Top of Data listing
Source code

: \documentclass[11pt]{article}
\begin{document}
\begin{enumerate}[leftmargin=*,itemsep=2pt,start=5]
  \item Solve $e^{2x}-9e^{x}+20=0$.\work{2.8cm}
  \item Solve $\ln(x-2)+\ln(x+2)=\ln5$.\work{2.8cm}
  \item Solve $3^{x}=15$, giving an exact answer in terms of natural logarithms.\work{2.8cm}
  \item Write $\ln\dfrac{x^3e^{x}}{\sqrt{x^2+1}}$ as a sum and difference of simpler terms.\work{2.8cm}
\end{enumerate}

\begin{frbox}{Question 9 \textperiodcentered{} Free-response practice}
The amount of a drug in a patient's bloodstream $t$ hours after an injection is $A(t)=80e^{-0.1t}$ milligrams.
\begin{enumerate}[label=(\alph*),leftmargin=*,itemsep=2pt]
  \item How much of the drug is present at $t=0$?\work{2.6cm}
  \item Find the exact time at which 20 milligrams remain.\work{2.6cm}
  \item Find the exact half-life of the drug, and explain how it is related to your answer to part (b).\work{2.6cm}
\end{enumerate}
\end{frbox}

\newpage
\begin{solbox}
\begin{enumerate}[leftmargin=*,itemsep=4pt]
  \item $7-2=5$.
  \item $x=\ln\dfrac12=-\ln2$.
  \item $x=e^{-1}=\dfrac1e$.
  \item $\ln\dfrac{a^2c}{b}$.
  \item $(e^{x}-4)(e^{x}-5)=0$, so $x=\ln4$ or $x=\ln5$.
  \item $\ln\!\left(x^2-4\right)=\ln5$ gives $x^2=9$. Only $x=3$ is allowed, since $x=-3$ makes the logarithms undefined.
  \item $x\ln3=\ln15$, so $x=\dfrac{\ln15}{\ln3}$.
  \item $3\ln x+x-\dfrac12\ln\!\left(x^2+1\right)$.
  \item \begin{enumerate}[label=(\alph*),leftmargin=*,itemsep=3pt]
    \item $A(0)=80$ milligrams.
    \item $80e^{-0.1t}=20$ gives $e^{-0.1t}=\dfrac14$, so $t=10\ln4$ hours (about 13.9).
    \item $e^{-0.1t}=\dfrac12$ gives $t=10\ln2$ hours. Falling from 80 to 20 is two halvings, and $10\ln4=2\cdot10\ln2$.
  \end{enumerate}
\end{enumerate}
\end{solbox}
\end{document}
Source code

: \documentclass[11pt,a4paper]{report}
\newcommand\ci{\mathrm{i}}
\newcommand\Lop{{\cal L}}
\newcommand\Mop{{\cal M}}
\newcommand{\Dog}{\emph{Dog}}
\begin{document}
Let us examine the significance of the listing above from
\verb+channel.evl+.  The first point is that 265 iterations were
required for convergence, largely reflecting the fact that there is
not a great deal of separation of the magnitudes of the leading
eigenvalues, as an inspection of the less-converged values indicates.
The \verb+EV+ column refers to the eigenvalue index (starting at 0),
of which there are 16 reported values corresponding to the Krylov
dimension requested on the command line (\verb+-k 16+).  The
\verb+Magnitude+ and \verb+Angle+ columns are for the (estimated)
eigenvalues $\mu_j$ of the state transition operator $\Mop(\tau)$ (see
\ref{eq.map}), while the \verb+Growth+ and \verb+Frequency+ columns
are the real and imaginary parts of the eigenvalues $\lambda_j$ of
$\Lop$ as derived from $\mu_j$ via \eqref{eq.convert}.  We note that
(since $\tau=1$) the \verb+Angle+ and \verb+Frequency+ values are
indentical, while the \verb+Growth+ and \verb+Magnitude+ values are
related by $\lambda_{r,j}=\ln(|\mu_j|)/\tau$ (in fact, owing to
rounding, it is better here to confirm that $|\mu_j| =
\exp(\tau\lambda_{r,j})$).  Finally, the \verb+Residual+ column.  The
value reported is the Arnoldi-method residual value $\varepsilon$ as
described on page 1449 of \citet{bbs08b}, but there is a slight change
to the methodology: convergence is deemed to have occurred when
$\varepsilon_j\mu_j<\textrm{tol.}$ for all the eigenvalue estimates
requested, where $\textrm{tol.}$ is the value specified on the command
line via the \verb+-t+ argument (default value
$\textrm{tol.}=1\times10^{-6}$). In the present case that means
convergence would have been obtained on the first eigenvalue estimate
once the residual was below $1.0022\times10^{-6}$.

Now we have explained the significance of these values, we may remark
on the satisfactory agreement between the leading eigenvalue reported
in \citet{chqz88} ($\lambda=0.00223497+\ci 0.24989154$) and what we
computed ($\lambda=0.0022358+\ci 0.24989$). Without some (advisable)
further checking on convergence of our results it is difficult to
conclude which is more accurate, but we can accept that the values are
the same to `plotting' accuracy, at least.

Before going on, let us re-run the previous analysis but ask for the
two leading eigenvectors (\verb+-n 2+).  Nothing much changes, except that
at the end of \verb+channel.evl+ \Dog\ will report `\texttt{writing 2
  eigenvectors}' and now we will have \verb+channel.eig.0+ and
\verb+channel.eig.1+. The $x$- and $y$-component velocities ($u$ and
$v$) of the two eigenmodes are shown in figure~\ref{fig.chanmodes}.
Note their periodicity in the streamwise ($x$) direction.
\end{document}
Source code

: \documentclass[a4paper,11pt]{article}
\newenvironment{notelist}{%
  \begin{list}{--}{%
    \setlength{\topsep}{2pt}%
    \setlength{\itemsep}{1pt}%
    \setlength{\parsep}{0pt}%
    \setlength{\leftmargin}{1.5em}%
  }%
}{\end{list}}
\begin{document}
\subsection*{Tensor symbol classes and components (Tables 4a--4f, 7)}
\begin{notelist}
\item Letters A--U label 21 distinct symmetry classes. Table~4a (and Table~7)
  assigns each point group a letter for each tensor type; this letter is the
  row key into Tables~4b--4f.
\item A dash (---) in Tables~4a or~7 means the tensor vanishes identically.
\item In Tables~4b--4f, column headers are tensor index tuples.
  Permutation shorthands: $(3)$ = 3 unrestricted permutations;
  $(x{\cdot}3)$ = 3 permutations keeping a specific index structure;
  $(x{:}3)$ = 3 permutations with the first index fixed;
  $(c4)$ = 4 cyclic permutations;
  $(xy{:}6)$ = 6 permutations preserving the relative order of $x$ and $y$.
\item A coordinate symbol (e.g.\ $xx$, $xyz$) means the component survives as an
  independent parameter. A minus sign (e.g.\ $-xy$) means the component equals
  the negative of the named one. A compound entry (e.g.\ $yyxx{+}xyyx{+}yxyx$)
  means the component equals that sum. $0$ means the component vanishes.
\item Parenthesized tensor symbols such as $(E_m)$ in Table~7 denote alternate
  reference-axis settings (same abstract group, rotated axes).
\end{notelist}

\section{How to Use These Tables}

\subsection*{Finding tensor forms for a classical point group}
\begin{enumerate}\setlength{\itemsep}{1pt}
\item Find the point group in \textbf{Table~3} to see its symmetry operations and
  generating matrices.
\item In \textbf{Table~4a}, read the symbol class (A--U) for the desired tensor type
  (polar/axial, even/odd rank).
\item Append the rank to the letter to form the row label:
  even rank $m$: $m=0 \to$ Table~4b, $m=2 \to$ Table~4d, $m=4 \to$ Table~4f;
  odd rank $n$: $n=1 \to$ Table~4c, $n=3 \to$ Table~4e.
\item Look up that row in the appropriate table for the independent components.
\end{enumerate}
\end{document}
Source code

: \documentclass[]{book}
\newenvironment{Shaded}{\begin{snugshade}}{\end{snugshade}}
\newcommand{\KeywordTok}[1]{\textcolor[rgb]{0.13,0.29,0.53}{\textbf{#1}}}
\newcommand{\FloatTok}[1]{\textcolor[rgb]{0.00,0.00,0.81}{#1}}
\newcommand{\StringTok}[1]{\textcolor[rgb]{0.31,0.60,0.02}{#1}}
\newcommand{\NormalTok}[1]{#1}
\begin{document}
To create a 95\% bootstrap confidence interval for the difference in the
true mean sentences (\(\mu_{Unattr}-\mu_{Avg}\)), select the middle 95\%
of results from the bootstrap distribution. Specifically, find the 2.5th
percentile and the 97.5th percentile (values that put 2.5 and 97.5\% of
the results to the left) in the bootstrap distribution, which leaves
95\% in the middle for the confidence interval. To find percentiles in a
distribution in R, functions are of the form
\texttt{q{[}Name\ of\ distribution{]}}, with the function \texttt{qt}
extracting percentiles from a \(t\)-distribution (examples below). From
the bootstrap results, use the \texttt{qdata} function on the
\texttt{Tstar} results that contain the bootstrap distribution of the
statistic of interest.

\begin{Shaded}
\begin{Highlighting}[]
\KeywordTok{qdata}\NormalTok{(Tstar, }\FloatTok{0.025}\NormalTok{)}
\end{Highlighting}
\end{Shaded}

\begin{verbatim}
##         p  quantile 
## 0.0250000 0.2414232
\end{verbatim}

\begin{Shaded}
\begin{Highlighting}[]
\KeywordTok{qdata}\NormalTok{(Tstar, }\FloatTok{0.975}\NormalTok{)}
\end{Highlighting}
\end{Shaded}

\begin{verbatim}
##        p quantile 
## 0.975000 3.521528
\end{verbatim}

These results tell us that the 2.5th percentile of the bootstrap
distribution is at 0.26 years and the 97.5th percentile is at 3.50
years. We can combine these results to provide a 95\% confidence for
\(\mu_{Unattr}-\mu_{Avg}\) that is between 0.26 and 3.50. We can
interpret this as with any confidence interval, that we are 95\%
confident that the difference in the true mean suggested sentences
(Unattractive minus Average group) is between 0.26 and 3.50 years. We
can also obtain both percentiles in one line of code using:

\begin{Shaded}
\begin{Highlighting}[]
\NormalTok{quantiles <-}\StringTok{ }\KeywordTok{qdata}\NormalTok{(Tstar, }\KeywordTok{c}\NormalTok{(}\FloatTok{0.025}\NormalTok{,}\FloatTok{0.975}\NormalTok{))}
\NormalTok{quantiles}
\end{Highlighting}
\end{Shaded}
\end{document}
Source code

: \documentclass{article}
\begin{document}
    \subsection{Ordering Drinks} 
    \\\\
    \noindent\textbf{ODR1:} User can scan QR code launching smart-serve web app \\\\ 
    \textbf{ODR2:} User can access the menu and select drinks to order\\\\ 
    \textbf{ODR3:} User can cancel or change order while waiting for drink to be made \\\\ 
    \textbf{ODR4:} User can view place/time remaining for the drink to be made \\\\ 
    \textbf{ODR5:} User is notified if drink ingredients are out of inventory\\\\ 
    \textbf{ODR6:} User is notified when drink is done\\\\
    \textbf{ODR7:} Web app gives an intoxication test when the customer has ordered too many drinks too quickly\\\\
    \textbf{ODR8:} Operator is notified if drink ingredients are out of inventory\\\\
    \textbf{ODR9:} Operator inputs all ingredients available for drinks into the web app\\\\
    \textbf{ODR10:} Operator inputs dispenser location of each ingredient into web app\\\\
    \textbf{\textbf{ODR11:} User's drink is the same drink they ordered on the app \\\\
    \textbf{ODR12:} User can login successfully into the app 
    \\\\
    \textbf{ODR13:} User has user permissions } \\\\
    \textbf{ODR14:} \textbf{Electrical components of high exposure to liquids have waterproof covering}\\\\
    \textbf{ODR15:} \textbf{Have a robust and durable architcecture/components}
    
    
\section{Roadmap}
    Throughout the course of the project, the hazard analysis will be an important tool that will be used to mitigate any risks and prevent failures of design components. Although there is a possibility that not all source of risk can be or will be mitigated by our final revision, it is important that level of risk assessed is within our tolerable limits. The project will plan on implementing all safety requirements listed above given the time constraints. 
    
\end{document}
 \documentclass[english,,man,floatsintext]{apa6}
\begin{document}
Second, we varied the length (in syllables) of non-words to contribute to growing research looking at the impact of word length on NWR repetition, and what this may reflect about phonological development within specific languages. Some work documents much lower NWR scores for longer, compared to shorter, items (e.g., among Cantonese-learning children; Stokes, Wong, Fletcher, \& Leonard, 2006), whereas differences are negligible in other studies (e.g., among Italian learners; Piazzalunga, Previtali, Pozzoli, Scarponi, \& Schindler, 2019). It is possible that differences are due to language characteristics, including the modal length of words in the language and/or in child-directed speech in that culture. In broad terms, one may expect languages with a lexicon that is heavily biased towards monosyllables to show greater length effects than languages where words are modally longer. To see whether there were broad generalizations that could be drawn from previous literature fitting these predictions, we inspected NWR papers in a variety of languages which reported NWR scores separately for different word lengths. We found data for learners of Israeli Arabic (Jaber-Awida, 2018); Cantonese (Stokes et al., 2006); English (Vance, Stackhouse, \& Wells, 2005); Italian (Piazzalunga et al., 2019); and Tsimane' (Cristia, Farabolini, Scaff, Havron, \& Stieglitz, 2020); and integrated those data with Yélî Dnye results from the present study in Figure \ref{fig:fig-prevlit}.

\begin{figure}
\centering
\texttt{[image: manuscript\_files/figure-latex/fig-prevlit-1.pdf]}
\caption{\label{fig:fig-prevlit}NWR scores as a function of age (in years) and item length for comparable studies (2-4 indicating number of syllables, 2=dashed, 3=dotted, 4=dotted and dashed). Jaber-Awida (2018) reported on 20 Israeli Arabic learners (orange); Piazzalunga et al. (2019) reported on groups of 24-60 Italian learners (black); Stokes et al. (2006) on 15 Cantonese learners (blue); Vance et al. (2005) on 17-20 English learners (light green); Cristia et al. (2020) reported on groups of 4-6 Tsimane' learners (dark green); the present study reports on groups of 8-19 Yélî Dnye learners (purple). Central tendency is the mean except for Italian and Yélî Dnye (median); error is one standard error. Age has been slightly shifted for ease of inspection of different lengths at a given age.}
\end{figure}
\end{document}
Bottom of Data listing
● Exercise brief: Would you print exactly, and only, the lines of the data above from the line with "at the end of" through the line with "specific index structure;", inclusive?

● Answer below:
at the end of \verb+channel.evl+ \Dog\ will report `\texttt{writing 2
  eigenvectors}' and now we will have \verb+channel.eig.0+ and
\verb+channel.eig.1+. The $x$- and $y$-component velocities ($u$ and
$v$) of the two eigenmodes are shown in figure~\ref{fig.chanmodes}.
Note their periodicity in the streamwise ($x$) direction.
\end{document}
Source code

: \documentclass[a4paper,11pt]{article}
\newenvironment{notelist}{%
  \begin{list}{--}{%
    \setlength{\topsep}{2pt}%
    \setlength{\itemsep}{1pt}%
    \setlength{\parsep}{0pt}%
    \setlength{\leftmargin}{1.5em}%
  }%
}{\end{list}}
\begin{document}
\subsection*{Tensor symbol classes and components (Tables 4a--4f, 7)}
\begin{notelist}
\item Letters A--U label 21 distinct symmetry classes. Table~4a (and Table~7)
  assigns each point group a letter for each tensor type; this letter is the
  row key into Tables~4b--4f.
\item A dash (---) in Tables~4a or~7 means the tensor vanishes identically.
\item In Tables~4b--4f, column headers are tensor index tuples.
  Permutation shorthands: $(3)$ = 3 unrestricted permutations;
  $(x{\cdot}3)$ = 3 permutations keeping a specific index structure;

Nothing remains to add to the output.